Source data =>
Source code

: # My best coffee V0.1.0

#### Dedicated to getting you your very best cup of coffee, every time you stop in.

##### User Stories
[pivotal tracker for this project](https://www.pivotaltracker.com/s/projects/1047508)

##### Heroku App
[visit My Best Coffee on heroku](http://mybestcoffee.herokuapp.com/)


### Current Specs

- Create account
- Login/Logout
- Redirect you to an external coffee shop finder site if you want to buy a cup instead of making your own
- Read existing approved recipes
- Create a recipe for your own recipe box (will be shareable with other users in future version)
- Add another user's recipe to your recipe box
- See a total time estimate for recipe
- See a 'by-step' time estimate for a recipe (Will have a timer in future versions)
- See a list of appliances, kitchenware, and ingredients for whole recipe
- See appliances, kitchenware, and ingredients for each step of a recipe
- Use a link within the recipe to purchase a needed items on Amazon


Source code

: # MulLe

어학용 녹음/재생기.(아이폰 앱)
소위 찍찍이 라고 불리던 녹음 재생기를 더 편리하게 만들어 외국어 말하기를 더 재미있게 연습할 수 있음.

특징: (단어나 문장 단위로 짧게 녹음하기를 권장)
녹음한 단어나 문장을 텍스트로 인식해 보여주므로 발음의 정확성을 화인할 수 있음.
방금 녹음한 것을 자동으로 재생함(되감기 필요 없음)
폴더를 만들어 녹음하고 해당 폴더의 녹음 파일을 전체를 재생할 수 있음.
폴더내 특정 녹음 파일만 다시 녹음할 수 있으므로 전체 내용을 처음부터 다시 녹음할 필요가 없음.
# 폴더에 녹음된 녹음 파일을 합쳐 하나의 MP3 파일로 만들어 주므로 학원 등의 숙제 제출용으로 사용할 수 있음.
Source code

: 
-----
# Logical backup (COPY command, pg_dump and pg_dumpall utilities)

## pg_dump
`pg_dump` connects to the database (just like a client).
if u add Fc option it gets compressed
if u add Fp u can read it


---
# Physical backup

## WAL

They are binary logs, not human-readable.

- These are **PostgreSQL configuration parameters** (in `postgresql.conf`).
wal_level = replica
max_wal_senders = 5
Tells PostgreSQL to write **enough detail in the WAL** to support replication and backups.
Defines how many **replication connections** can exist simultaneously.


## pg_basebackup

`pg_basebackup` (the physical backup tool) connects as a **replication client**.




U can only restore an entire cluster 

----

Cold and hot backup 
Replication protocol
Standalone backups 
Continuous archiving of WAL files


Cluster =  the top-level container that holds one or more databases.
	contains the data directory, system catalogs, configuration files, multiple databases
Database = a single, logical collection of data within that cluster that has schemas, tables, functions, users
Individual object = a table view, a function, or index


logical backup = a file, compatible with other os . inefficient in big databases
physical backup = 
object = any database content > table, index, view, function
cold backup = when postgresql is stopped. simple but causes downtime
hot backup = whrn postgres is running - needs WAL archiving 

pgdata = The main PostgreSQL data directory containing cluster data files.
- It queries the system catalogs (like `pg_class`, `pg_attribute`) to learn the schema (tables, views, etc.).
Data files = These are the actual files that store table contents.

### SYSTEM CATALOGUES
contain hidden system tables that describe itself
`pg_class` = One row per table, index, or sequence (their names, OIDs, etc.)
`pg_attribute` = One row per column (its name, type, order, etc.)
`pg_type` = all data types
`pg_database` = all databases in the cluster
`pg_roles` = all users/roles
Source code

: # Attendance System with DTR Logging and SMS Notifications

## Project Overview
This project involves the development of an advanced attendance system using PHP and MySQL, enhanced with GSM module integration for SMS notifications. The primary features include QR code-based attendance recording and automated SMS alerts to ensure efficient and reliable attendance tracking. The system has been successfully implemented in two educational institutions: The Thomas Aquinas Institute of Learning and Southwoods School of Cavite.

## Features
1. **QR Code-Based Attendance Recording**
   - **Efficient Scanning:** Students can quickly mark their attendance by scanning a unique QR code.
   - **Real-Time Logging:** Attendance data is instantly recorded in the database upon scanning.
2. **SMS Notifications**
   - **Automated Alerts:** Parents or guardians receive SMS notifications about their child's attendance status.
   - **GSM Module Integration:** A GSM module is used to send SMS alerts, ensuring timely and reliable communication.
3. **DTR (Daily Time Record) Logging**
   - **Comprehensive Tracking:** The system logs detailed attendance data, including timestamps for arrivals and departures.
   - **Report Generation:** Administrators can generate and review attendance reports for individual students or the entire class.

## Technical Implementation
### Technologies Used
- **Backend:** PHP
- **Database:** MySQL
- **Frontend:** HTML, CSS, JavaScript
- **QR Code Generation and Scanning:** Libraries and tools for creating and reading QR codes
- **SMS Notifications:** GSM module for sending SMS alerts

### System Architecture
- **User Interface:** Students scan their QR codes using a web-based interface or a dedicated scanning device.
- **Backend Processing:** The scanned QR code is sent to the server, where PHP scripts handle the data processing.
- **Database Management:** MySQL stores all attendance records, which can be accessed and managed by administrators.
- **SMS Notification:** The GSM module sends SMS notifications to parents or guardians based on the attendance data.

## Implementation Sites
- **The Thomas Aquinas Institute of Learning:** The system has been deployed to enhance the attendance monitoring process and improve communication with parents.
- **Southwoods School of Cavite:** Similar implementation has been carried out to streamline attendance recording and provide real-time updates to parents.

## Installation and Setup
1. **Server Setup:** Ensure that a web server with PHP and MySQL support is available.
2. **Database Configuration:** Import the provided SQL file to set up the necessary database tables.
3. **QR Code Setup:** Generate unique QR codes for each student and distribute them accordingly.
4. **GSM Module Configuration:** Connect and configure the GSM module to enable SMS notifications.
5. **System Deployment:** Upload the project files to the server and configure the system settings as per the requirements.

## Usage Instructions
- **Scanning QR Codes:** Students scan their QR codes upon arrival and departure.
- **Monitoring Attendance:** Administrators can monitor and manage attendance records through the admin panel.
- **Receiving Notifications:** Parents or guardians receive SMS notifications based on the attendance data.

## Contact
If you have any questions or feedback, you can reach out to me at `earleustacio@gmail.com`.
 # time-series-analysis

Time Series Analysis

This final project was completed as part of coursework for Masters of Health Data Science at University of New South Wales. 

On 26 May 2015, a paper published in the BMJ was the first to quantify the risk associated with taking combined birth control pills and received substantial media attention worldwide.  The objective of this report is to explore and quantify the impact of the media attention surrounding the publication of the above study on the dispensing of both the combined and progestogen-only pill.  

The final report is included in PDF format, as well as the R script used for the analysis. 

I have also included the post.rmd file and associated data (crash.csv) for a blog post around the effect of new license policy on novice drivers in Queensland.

Exercise instructions => Could you set down, word for word, only the lines above from the line with "- **QR Code" to the line with "- **SMS Notification:**", including both?

Solution for this exercise =>
- **QR Code Generation and Scanning:** Libraries and tools for creating and reading QR codes
- **SMS Notifications:** GSM module for sending SMS alerts

### System Architecture
- **User Interface:** Students scan their QR codes using a web-based interface or a dedicated scanning device.
- **Backend Processing:** The scanned QR code is sent to the server, where PHP scripts handle the data processing.
- **Database Management:** MySQL stores all attendance records, which can be accessed and managed by administrators.
- **SMS Notification:** The GSM module sends SMS notifications to parents or guardians based on the attendance data.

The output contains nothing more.